The only people to ever give me grief, and possibly try to start a fight, were some Oasis fans at the London guitar show, when I was all metalled up with a Dream Theater shirt on.








They walked past and shouted at me. 
"Elitist bastard!!!".
I carried on walking while I tried to work out what just happened... 
_Hmmm.
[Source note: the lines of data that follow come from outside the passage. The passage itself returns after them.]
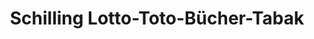 ---
title: "Schilling Lotto-Toto-Bücher-Tabak"
url: /bad-salzuflen/schilling-lotto-toto-buecher-tabak/
shop: Bücher
---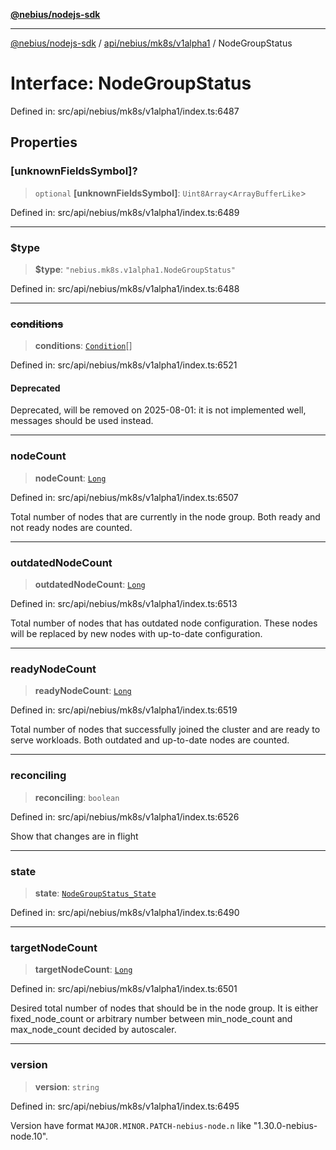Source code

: [**@nebius/nodejs-sdk**](../../../../../README.md)

***

[@nebius/nodejs-sdk](../../../../../README.md) / [api/nebius/mk8s/v1alpha1](../README.md) / NodeGroupStatus

# Interface: NodeGroupStatus

Defined in: src/api/nebius/mk8s/v1alpha1/index.ts:6487

## Properties

### \[unknownFieldsSymbol\]?

> `optional` **\[unknownFieldsSymbol\]**: `Uint8Array`\<`ArrayBufferLike`\>

Defined in: src/api/nebius/mk8s/v1alpha1/index.ts:6489

***

### $type

> **$type**: `"nebius.mk8s.v1alpha1.NodeGroupStatus"`

Defined in: src/api/nebius/mk8s/v1alpha1/index.ts:6488

***

### ~~conditions~~

> **conditions**: [`Condition`](Condition.md)[]

Defined in: src/api/nebius/mk8s/v1alpha1/index.ts:6521

#### Deprecated

Deprecated, will be removed on 2025-08-01: it is not implemented well, messages should be used instead.

***

### nodeCount

> **nodeCount**: [`Long`](../../../../../runtime/protos/core/classes/Long.md)

Defined in: src/api/nebius/mk8s/v1alpha1/index.ts:6507

Total number of nodes that are currently in the node group.
 Both ready and not ready nodes are counted.

***

### outdatedNodeCount

> **outdatedNodeCount**: [`Long`](../../../../../runtime/protos/core/classes/Long.md)

Defined in: src/api/nebius/mk8s/v1alpha1/index.ts:6513

Total number of nodes that has outdated node configuration.
 These nodes will be replaced by new nodes with up-to-date configuration.

***

### readyNodeCount

> **readyNodeCount**: [`Long`](../../../../../runtime/protos/core/classes/Long.md)

Defined in: src/api/nebius/mk8s/v1alpha1/index.ts:6519

Total number of nodes that successfully joined the cluster and are ready to serve workloads.
 Both outdated and up-to-date nodes are counted.

***

### reconciling

> **reconciling**: `boolean`

Defined in: src/api/nebius/mk8s/v1alpha1/index.ts:6526

Show that changes are in flight

***

### state

> **state**: [`NodeGroupStatus_State`](../type-aliases/NodeGroupStatus_State.md)

Defined in: src/api/nebius/mk8s/v1alpha1/index.ts:6490

***

### targetNodeCount

> **targetNodeCount**: [`Long`](../../../../../runtime/protos/core/classes/Long.md)

Defined in: src/api/nebius/mk8s/v1alpha1/index.ts:6501

Desired total number of nodes that should be in the node group.
 It is either fixed_node_count or arbitrary number between min_node_count and max_node_count decided by autoscaler.

***

### version

> **version**: `string`

Defined in: src/api/nebius/mk8s/v1alpha1/index.ts:6495

Version have format `MAJOR.MINOR.PATCH-nebius-node.n` like "1.30.0-nebius-node.10".
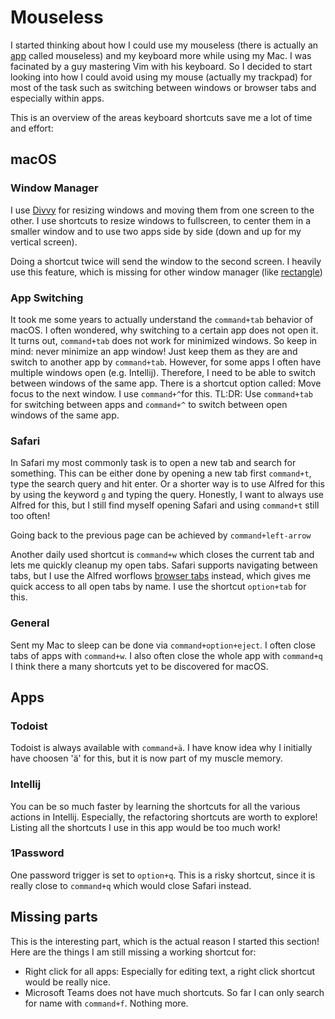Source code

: # Mouseless

I started thinking about how I could use my mouseless (there is actually an [app](https://gumroad.com/l/Dwka) called mouseless) and my keyboard more while using my Mac. I was facinated by a guy mastering Vim with his keyboard. So I decided to start looking into how I could avoid using my mouse (actually my trackpad) for most of the task such as switching between windows or browser tabs and especially within apps.

This is an overview of the areas keyboard shortcuts save me a lot of time and effort:

## macOS

### Window Manager

I use [Divvy](https://mizage.com/divvy/) for resizing windows and moving them from one screen to the other.
I use shortcuts to resize windows to fullscreen, to center them in a smaller window and to use two apps side by side (down and up for my vertical screen).

Doing a shortcut twice will send the window to the second screen. I heavily use this feature, which is missing for other window manager (like [rectangle](https://rectangleapp.com))

### App Switching

It took me some years to actually understand the `command+tab` behavior of macOS. I often wondered, why switching to a certain app does not open it. It turns out, `command+tab` does not work for minimized windows. So keep in mind: never minimize an app window! Just keep them as they are and switch to another app by `command+tab`. However, for some apps I often have multiple windows open (e.g. Intellij). Therefore, I need to be able to switch between windows of the same app.
There is a shortcut option called: Move focus to the next window. I use `command+^`for this.
TL:DR: Use `command+tab` for switching between apps and `command+^` to switch between open windows of the same app.

### Safari

In Safari my most commonly task is to open a new tab and search for something. This can be either done by opening a new tab first `command+t`, type the search query and hit enter. Or a shorter way is to use Alfred for this by using the keyword `g` and typing the query. Honestly, I want to always use Alfred for this, but I still find myself opening Safari and using `command+t` still too often!

Going back to the previous page can be achieved by `command+left-arrow`

Another daily used shortcut is `command+w` which closes the current tab and lets me quickly cleanup my open tabs.
Safari supports navigating between tabs, but I use the Alfred worflows [browser tabs](https://github.com/epilande/alfred-browser-tabs) instead, which gives me quick access to all open tabs by name. I use the shortcut `option+tab` for this.

### General

Sent my Mac to sleep can be done via `command+option+eject`. I often close tabs of apps with `command+w`. I also often close the whole app with `command+q`
I think there a many shortcuts yet to be discovered for macOS.

## Apps

### Todoist

Todoist is always available with `command+ä`. I have know idea why I initially have choosen 'ä' for this, 
but it is now part of my muscle memory.

### Intellij

You can be so much faster by learning the shortcuts for all the various actions in Intellij. Especially, the refactoring shortcuts are worth to explore! Listing all the shortcuts I use in this app would be too much work!

### 1Password

One password trigger is set to `option+q`. This is a risky shortcut, since it is really close to `command+q` which would close Safari instead.

## Missing parts

This is the interesting part, which is the actual reason I started this section! Here are the things I am still missing a working shortcut for:

- Right click for all apps: Especially for editing text, a right click shortcut would be really nice.
- Microsoft Teams does not have much shortcuts. So far I can only search for name with `command+f`. Nothing more.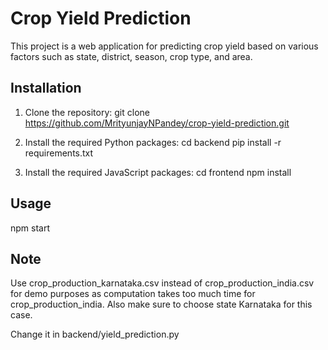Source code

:# Crop Yield Prediction

This project is a web application for predicting crop yield based on various factors such as state, district, season, crop type, and area.

## Installation

1. Clone the repository: git clone https://github.com/MrityunjayNPandey/crop-yield-prediction.git

2. Install the required Python packages:
   cd backend 
   pip install -r requirements.txt

3. Install the required JavaScript packages:
   cd frontend
   npm install

## Usage

npm start

## Note

Use crop_production_karnataka.csv instead of crop_production_india.csv for demo purposes as computation takes too much time for crop_production_india. Also make sure to choose state Karnataka for this case. 

Change it in backend/yield_prediction.py
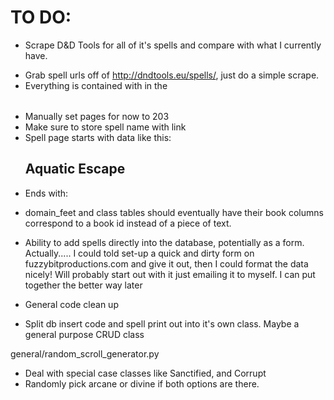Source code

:TO DO:
================

* Scrape D&D Tools for all of it's spells and compare with what I currently have.
- Grab spell urls off of http://dndtools.eu/spells/, just do a simple scrape.
- Everything is contained with in the <table></table>
- Manually set pages for now to 203
- Make sure to store spell name with link
- Spell page starts with data like this: <h2>Aquatic Escape</h2>
- Ends with: <div class="nice-textile"></div>

* domain_feet and class tables should eventually have their book columns correspond to a book id instead of a piece of text.
* Ability to add spells directly into the database, potentially as a form. Actually..... I could told set-up a quick and dirty form on fuzzybitproductions.com and give it out, then I could format the data nicely! Will probably start out with it just emailing it to myself. I can put together  the better way later



* General code clean up
* Split db insert code and spell print out into it's own class. Maybe
a general purpose CRUD class

general/random_scroll_generator.py
* Deal with special case classes like Sanctified, and Corrupt
* Randomly pick arcane or divine if both options are there.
I think he insulted me because he hates the music he thinks he likes because people think he's a retard for liking it.... And he's projecting his inferioirity complex onto me.... hmmm....Best not hurt him too much, he probably has a lot of issues and life is tough enough for him as it is, with all those bad records to pawn and Epiphone knock off 335's to sell..._
**ignore + forget = WIN!!!**


----------



## Loomer (Nov 6, 2012)

Fuck me.. Who _isn't _elitist compared to an Oasis!?


----------



## m3l-mrq3z (Nov 6, 2012)

The unthinking man's band.


----------



## Loomer (Nov 6, 2012)

m3l-mrq3z said:


> The unthinking man's band.



In the quest to out-stupid the Gallagher brothers, even their die-hard fans fall short.


----------



## m3l-mrq3z (Nov 6, 2012)

Dude, have you ever heard of Anubis Gate? Totally underrated Danish band (prog).


----------



## Loomer (Nov 6, 2012)

Yup. Doesn't sound like Insect Warfare, so... I hate it.


----------



## m3l-mrq3z (Nov 6, 2012)




----------



## Loomer (Nov 6, 2012)

Well okay. I've heard of them, but I generally dislike prog metal, and Danish metal as well, so I decided time was better spent listening to Grind and reading bad sci-fi.


----------



## m3l-mrq3z (Nov 6, 2012)

But listening to Anubis Gate is like listening to metal AND watching a sci-fi film. Two of their albums are sci-fi masterpieces.


----------



## Loomer (Nov 6, 2012)

DO U EVEN MITHRAS BRO!?


----------



## m3l-mrq3z (Nov 6, 2012)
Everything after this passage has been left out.